→ **WHAT IS BEING ASKED**
Could you show all lines in the entries below that contain the string "does"?

[Start of section]

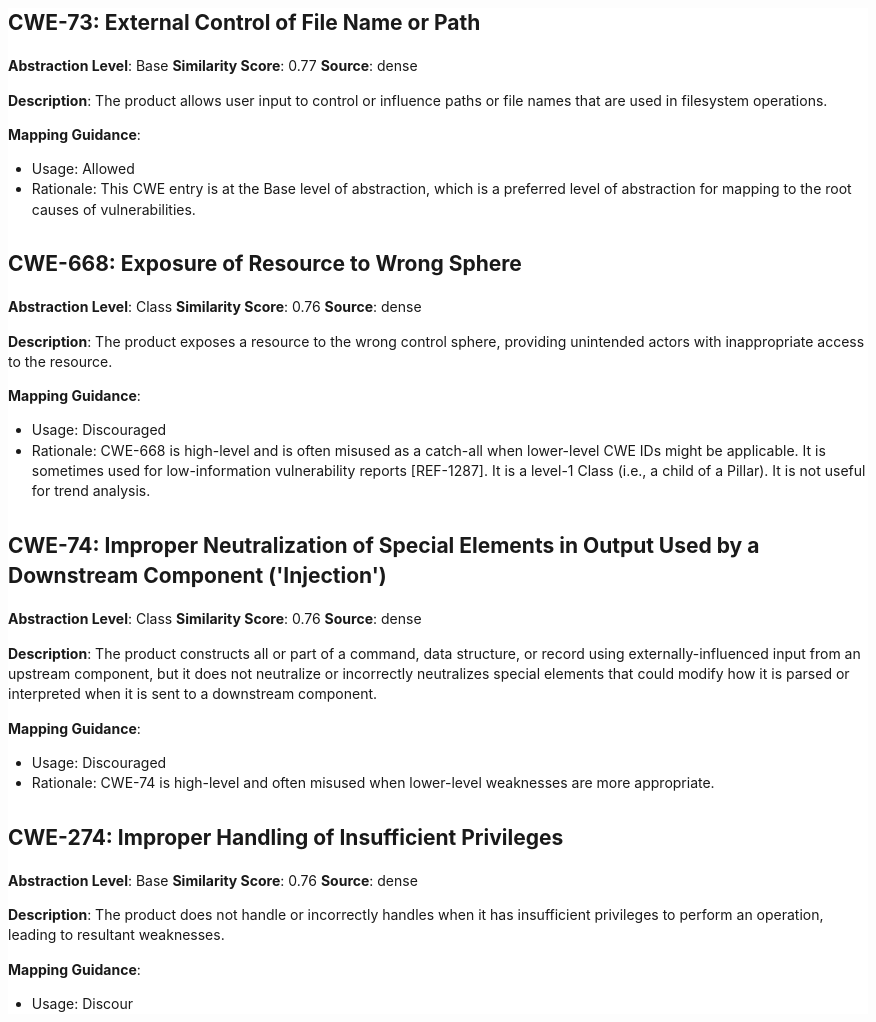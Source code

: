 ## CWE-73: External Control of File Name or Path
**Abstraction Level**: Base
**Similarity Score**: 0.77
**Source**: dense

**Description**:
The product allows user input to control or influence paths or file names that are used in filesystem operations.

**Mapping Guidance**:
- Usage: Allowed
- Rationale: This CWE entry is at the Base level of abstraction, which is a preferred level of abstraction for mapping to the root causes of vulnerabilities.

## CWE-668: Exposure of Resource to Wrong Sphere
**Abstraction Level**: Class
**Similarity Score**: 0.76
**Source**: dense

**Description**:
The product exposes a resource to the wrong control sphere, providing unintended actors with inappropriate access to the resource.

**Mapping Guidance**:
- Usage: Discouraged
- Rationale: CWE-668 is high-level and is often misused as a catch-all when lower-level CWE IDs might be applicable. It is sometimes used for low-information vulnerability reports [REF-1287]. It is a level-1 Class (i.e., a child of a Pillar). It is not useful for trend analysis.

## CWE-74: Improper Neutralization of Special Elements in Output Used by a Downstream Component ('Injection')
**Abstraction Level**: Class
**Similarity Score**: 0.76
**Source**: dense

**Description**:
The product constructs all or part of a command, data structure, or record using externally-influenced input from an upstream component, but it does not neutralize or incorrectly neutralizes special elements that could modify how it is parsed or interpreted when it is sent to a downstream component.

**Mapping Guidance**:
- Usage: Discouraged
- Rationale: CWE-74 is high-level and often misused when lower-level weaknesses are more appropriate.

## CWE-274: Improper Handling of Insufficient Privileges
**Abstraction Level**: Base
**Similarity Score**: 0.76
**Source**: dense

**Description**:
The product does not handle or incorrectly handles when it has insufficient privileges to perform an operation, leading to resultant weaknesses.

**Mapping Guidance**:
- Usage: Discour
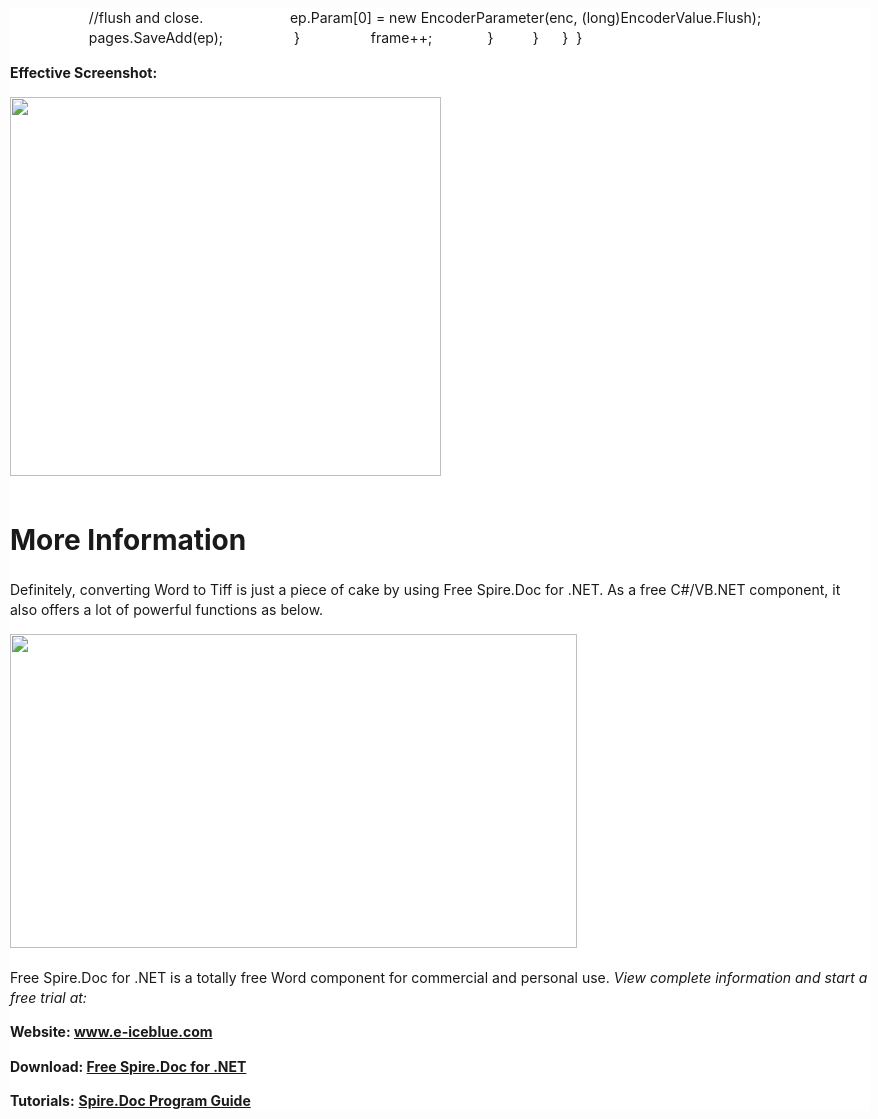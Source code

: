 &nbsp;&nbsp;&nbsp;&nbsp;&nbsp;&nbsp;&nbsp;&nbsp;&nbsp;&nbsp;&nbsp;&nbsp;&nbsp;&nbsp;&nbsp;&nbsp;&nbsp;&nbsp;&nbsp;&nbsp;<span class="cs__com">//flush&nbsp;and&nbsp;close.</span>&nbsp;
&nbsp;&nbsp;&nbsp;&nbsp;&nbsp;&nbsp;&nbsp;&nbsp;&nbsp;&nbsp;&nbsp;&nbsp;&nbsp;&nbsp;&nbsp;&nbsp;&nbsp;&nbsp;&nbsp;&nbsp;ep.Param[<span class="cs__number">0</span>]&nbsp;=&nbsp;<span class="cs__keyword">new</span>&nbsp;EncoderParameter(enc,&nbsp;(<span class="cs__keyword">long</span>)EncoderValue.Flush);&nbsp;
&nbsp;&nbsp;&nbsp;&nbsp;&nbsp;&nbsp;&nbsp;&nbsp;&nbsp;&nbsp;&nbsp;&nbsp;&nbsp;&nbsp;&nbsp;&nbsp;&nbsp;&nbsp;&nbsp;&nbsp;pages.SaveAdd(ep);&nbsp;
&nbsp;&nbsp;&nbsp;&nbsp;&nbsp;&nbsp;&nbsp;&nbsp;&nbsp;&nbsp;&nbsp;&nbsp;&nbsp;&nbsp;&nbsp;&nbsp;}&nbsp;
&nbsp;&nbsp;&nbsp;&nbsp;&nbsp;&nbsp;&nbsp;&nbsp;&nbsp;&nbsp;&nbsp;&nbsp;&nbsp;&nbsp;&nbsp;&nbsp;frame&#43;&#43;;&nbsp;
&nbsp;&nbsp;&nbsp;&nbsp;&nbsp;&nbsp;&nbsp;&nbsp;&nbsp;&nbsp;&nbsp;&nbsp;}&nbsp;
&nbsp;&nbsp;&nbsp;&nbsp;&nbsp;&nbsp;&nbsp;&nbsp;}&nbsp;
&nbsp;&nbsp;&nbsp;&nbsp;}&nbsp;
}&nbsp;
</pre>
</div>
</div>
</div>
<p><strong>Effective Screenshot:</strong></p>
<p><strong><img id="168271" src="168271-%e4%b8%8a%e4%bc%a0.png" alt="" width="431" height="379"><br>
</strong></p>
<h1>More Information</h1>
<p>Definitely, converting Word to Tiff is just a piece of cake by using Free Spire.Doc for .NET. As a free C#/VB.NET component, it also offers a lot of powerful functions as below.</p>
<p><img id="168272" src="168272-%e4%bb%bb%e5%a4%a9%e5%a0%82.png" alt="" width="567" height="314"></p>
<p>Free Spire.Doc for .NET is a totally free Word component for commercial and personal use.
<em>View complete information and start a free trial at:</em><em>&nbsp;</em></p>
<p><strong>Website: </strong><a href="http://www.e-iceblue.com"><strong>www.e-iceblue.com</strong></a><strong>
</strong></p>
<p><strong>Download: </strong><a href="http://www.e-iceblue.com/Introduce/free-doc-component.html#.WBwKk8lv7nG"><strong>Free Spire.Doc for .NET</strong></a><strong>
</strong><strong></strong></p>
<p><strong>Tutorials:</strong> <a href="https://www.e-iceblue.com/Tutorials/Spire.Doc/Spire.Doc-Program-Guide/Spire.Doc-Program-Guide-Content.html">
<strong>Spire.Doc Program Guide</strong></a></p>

[End of section]
[Start of section]

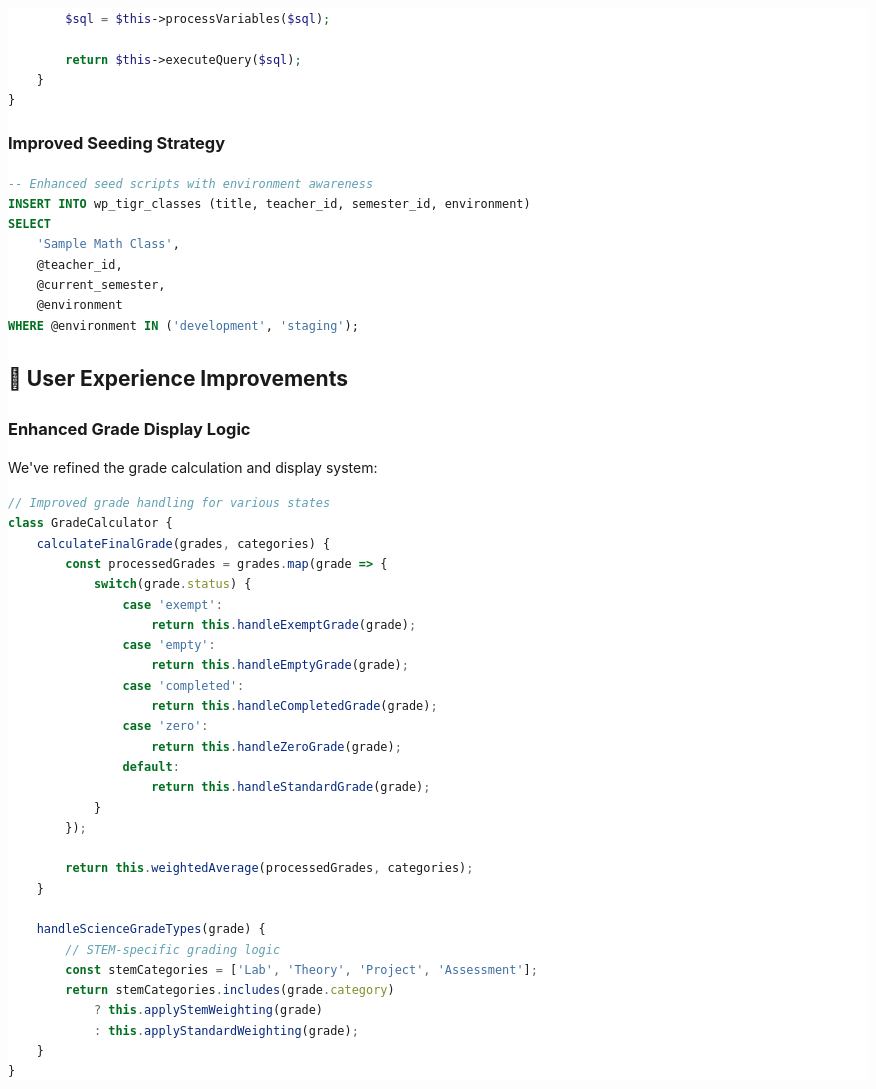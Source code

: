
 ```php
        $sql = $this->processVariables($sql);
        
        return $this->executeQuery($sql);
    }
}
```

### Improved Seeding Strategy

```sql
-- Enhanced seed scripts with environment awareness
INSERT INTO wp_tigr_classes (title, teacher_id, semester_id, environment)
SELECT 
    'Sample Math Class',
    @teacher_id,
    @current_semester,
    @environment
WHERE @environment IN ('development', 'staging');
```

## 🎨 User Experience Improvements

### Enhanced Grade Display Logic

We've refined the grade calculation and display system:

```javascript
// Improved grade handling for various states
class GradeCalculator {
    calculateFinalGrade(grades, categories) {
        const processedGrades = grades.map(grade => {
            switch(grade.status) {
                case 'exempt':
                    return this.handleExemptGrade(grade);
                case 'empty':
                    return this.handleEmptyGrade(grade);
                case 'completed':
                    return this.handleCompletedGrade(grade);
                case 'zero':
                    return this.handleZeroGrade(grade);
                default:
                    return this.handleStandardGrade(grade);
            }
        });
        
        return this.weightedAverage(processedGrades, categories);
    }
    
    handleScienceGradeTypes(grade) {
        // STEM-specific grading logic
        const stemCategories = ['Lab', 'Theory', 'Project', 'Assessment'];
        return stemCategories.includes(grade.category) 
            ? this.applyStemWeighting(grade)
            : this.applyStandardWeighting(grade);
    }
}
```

[End of section]
[Start of section]

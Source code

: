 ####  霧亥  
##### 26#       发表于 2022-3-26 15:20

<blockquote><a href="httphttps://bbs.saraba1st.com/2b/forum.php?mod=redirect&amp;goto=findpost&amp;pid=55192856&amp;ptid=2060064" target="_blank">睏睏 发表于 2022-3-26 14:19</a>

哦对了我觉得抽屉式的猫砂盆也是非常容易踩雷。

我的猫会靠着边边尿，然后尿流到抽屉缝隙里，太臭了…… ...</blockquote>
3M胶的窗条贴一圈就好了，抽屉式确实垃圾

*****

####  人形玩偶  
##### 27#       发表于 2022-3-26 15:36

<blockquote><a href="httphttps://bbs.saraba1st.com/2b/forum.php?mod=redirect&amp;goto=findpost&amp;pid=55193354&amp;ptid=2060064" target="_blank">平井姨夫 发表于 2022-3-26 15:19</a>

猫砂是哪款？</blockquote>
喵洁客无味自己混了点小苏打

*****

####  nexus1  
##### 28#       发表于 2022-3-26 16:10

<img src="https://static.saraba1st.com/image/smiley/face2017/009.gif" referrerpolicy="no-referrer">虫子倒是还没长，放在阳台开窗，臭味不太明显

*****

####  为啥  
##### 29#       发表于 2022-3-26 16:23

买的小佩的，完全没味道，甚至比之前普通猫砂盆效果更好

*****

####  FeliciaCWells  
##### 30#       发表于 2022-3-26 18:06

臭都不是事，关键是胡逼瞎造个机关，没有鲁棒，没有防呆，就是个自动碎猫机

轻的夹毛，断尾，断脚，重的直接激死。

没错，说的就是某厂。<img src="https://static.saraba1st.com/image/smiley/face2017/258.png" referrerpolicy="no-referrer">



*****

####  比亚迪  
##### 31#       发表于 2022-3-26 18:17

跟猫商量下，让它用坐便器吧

[End of section]

→ **OUTPUT OF THE TASK**
The product constructs all or part of a command, data structure, or record using externally-influenced input from an upstream component, but it does not neutralize or incorrectly neutralizes special elements that could modify how it is parsed or interpreted when it is sent to a downstream component.
The product does not handle or incorrectly handles when it has insufficient privileges to perform an operation, leading to resultant weaknesses.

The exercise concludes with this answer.